● Assignment: Go through the records and tally the lines that include the word "install". The answer is that total alone.

● Exercise inputs:

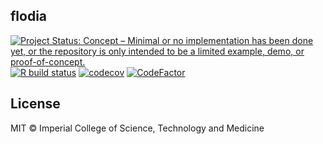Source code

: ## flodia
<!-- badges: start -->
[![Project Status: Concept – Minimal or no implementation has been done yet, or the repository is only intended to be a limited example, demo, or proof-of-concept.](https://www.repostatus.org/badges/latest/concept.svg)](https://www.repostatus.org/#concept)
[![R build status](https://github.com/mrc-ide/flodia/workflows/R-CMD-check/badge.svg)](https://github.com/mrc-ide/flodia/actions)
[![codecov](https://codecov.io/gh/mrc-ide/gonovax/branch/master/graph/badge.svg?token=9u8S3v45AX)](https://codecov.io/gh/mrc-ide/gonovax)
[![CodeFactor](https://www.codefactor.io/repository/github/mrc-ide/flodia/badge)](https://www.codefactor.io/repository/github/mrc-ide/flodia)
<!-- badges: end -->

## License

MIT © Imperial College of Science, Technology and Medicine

--

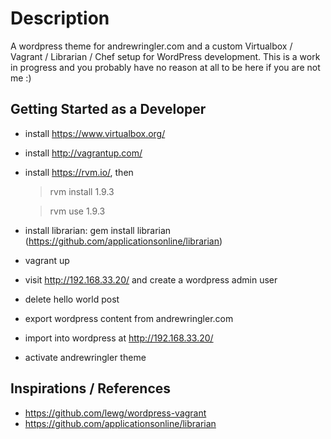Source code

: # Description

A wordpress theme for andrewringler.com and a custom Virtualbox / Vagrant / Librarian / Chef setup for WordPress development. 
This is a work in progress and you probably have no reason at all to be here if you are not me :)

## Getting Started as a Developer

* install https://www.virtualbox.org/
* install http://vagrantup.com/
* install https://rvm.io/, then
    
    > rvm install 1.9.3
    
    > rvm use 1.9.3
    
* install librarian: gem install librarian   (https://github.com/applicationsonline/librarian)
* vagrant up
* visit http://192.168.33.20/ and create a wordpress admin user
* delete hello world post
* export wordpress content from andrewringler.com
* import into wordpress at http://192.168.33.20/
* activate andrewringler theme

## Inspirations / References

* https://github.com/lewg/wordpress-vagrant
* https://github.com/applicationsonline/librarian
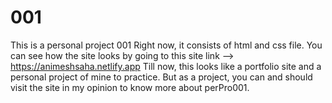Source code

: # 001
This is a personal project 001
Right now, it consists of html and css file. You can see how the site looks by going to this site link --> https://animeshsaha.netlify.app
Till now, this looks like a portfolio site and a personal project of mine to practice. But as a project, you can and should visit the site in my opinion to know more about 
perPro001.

● Answer to this task: 5